The script will process each filename on the command line. If the file is a
directory it recurses into it an process all *.py files found in the tree.
It will output the paths of all the files that have been changed.

For Launchpad it was applied to the "lib/canonical/launchpad" and the "lib/lp"
subtrees. Running it with those parameters on a freshly branched LP tree
should not produce any output, meaning that all the files in the tree should
be formatted correctly.

The script identifies the import section of each file as a block of lines
that start with "import" or "from" or are indented with at least one space or
are blank lines. Comment lines are also included if they are followed by an
import statement. An inital __future__ import and a module docstring are
explicitly skipped.

The import section is rewritten as three subsections, each separated by a
blank line. Any of the sections may be empty.
 1. Standard python library modules
 2. Import statements explicitly ordered to the top (see below)
 3. Third-party modules, meaning anything not fitting one of the other
    subsection criteria
 4. Local modules that begin with "canonical" or "lp".

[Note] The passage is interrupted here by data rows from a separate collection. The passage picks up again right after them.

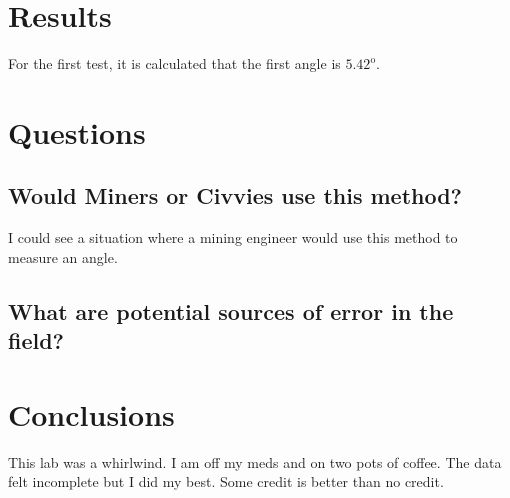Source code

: \documentclass[hidelinks, 12pt, letterpaper]{article}
\begin{document}
\section{Results}

For the first test, it is calculated that the first angle is $5.42^{\text{o}}$.


\section{Questions}
\subsection{Would Miners or Civvies use this method?}
I could see a situation where a mining engineer would use this method to measure an angle.

\subsection{What are potential sources of error in the field?}


\section{Conclusions}
This lab was a whirlwind. I am off my meds and on two pots of coffee. The data felt incomplete 
but I did my best. Some credit is better than no credit.
\end{document}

Each section is sorted alphabetically by module name. Each module is put
on its own line, i.e.
{{{
  import os, sys
}}}
becomes
{{{
  import os
  import sys
}}}
Multiple import statements for the same module are conflated into one
statement, or two if the module was imported alongside an object inside it,
i.e.
{{{
  import sys
  from sys import stdin
}}}

Statements that import more than one objects are put on multiple lines in
list style, i.e.
{{{
  from sys import (
      stdin,
      stdout,
      )
}}}
Objects are sorted alphabetically and case-insensitively. One-object imports
are only formatted in this manner if the statement exceeds 78 characters in
length.

Comments stick with the import statement that followed them. Comments at the
end of one-line statements are moved to be be in front of it, .i.e.
{{{
  from sys import exit # Have a way out
}}}
becomes
{{{
  # Have a way out
  from sys import exit
}}}

= Format control =

Two special comments allow to control the operation of the formatter.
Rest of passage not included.